The pro-Western politician likely to be PM is setting aside the issue of disarming the militant group.

The pro-Western politician favored to become Lebanon's next prime minister is setting aside the explosive issue of disarming the Shi'ite militant group Hezbollah, saying Friday he hopes for unity with his political foes in the sharply divided country.

The comments by Saad Hariri in an interview with The Associated Press reflect the tough choices facing his U.S.- and Saudi-backed coalition after its victory against Iranian-backed Hezbollah and its allies.

His faction maintained its majority in parliament, handing a blow to Syria's and Iran's attempts to strengthen their influence in Lebanon. A Hezbollah victory could have been a serious obstacle to U.S. President Barack Obama's search for Mideast peace.

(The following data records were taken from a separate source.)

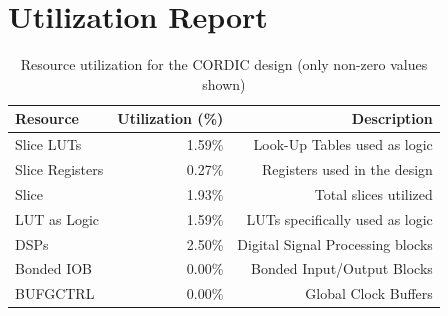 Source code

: \section{Utilization Report}
\begin{table}[H]
    \centering
    \small
    \captionsetup{skip=10pt} 
    \begin{tabular}{lrr}
        \hline
        Resource               & Utilization (\%) & Description \\
        \hline
        Slice LUTs             & 1.59\%           & Look-Up Tables used as logic \\
        Slice Registers        & 0.27\%           & Registers used in the design \\
        Slice                  & 1.93\%           & Total slices utilized \\
        LUT as Logic           & 1.59\%           & LUTs specifically used as logic \\
        DSPs                   & 2.50\%           & Digital Signal Processing blocks \\
        Bonded IOB             & 0.00\%           & Bonded Input/Output Blocks \\
        BUFGCTRL               & 0.00\%           & Global Clock Buffers \\
        \hline
    \end{tabular}
    \caption{Resource utilization for the CORDIC design (only non-zero values shown)}
    \label{tab:cordic_resource_utilization}
\end{table}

But the heavily armed, staunchly anti-Israeli Hezbollah remains a potent force in Lebanon, and past attempts to rein in its power have nearly pushed the country into civil war.

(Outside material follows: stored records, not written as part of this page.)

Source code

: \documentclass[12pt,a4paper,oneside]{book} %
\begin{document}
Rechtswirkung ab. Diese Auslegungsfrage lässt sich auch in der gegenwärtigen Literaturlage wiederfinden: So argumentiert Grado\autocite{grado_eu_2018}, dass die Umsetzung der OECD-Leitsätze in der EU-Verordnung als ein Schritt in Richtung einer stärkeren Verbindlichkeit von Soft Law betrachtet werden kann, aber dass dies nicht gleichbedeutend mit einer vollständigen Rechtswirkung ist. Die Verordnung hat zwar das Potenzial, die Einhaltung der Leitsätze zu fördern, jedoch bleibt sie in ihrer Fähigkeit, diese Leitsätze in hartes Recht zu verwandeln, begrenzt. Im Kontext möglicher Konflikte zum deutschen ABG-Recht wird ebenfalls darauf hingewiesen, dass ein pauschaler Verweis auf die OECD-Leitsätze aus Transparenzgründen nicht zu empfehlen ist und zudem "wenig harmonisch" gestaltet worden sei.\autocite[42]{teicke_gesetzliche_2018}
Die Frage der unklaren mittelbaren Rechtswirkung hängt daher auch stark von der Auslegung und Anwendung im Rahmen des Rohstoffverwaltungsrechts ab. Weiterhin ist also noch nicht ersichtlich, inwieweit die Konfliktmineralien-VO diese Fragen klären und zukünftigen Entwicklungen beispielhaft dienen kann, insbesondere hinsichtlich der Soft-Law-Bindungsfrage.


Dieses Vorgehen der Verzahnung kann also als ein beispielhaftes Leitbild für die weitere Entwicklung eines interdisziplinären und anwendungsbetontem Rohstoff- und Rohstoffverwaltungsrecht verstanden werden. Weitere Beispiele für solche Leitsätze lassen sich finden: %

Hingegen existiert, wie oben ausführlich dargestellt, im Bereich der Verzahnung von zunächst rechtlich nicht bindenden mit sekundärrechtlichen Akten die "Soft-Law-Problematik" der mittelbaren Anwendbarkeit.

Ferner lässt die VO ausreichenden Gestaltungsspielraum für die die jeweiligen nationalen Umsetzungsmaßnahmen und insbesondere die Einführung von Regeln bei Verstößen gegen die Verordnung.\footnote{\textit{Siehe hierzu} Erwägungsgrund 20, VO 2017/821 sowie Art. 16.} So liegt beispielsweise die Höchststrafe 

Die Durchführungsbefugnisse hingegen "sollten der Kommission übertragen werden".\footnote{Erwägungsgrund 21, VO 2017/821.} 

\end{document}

Hariri has signaled he is willing to form a national unity government including Hezbollah, but it will probably take weeks of negotiations to work out the balance of power.

The 39-year-old Hariri, a billionaire businessman, struck a conciliatory tone Friday, telling AP he wants to focus on what unites rather than what divides Lebanon's factions.

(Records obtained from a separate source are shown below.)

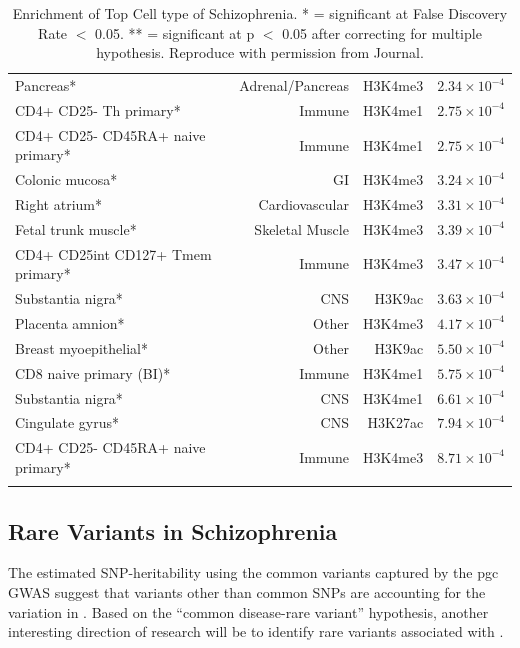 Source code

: \documentclass[12pt]{scrbook}
\newcommand*{\glng}{\glsentrylong}
\begin{document}
\begin{singlespace}
\begin{longtable}{p{6cm}rrr}
			Pancreas* & Adrenal/Pancreas & H3K4me3 & $2.34\times 10^{-4}$ \\
			CD4+ CD25- Th primary* & Immune & H3K4me1 & $2.75\times 10^{-4}$ \\
			CD4+ CD25- CD45RA+ naive primary* & Immune & H3K4me1 & $2.75\times 10^{-4}$\\
			Colonic mucosa* & GI    & H3K4me3 & $3.24\times 10^{-4}$ \\
			Right atrium* & Cardiovascular & H3K4me3 & $3.31\times 10^{-4}$ \\
			Fetal trunk muscle* & Skeletal Muscle & H3K4me3 & $3.39\times 10^{-4}$ \\
			CD4+ CD25int CD127+ Tmem primary* & Immune & H3K4me3 & $3.47\times 10^{-4}$ \\
			Substantia nigra* & CNS   & H3K9ac & $3.63\times 10^{-4}$ \\
			Placenta amnion* & Other & H3K4me3 & $4.17\times 10^{-4}$ \\
			Breast myoepithelial* & Other & H3K9ac & $5.50\times 10^{-4}$ \\
			CD8 naive primary (BI)* & Immune & H3K4me1 & $5.75\times 10^{-4}$ \\
			Substantia nigra* & CNS   & H3K4me1 & $6.61\times 10^{-4}$ \\
			Cingulate gyrus* & CNS   & H3K27ac & $7.94\times 10^{-4}$ \\
			CD4+ CD25- CD45RA+ naive primary* & Immune & H3K4me3 & $8.71\times 10^{-4}$ \\
			\bottomrule
			\caption[Enrichment of Top Cell Type of Schizophrenia]{Enrichment of Top Cell type of Schizophrenia.
				* = significant at False Discovery Rate $<$ 0.05.
				** = significant at p $<$ 0.05 after correcting for multiple hypothesis. 
				Reproduce with permission from Journal.\citep{Finucane2015}}
			\label{tab:cellTypeScz}%
		\end{longtable}%
	\end{singlespace}
	
	\subsection{Rare Variants in Schizophrenia}
	The estimated \gls{SNP}-heritability using the common variants captured by the \gls{pgc} \glng{scz} \gls{GWAS} suggest that variants other than common \glspl{SNP} are accounting for the variation in \glng{scz}.
	Based on the ``common disease-rare variant'' hypothesis, another interesting direction of \glng{scz} research will be to identify rare variants associated with \glng{scz}.
	
\end{document}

"Today, we came out with a majority and there is an extended hand to everyone," he said. I think what's best for the country we need to work on unifying all our efforts toward making sure that what we do all of us is for the benefit of the people of Lebanon.

But governments led by Hariri ally Fouad Siniora the past four years have avoided tackling the weapons issue and even formally backed Hezbollah's role as resistance to Israel, fearing a confrontation with the powerful militant group. Hezbollah's forces, backed by some 30,000 rockets, were able to fend off Israel's military in a 2006 war and are considered more powerful than Lebanon's military.

A move by Siniora to curb the group's military communications network in May 2008 led to street battles in which Hezbollah gunmen swept through Sunni pro-government neighborhoods of Beirut, raising fears the country could fall into a new civil war.

Hariri was vaulted to the leadership of Lebanon's pro-Western factions after his father, former Prime Minister Rafik Hariri, was assassinated in 2005.

Hariri is favored to be the next prime minister, and told AP he is ready to take up the job, though he said it's only fair to discuss it with his political allies before a final decision is made.

"I will not shy away from it this time," Hariri said. "I've gained the experience.... I will not shy away from it. So it means I'm ready." Hariri passed on the premiership after his coalition won a parliament majority in 2005 elections, and Siniora took the post.

Siniora's was the first government after Syrian troops withdrew from Lebanon amid the uproar over Hariri's assassination, ending 29 years of Damascus' domination of the country. But Siniora's government was largely paralyzed by a power struggle with the Hezbollah-led opposition.

In a compromise after the 2008 clashes, Hezbollah was brought into the government, with enough power to veto major decisions.

One possible dispute in forming the next government will be whether Hezbollah and its allies retain that power. Hariri's allies don't want to give the opposition that much say, while Hezbollah's main Christian ally insists on keeping veto power. The two sides, however, may be posturing amid what is likely to be heavy wrangling over political positions.

Many in Lebanon are hoping for an end to government paralysis. Hariri, whose family made its fortune in construction and telecoms, said he will focus on easing restrictions on business, attracting investment, building infrastructure and the security forces.

"I think what we need to concentrate on is what the people really need ... being able to get out of their homes safely, go to their jobs safely and get back also," he said.

EU's Solana arrives in Beirut for talks

EU foreign policy chief Javier Solana arrived late Friday in Beirut for talks with Lebanese officials, during which he will discuss the latest post-election developments with the various Lebanese parties.

"I am happy to be in Lebanon, and I am performing an analysis of the latest developments with all the officials of your country, especially the new phase that kicked off after the elections," Solana said after meeting with Christian opposition leader Michel Aoun.

Solana added that "there are serious talks to deepen and consolidate the relations between Lebanon and the EU, which is a constant supporter of Lebanon."

Solana's visit will last two days, and will include meetings with Lebanese officials and various party leaders, including MPs from the Hezbollah movement.

Lebanon held parliamentary elections on June 7, during which the Western-backed majority won the election from the Hezbollah-led opposition, to whom Aoun's movement belongs.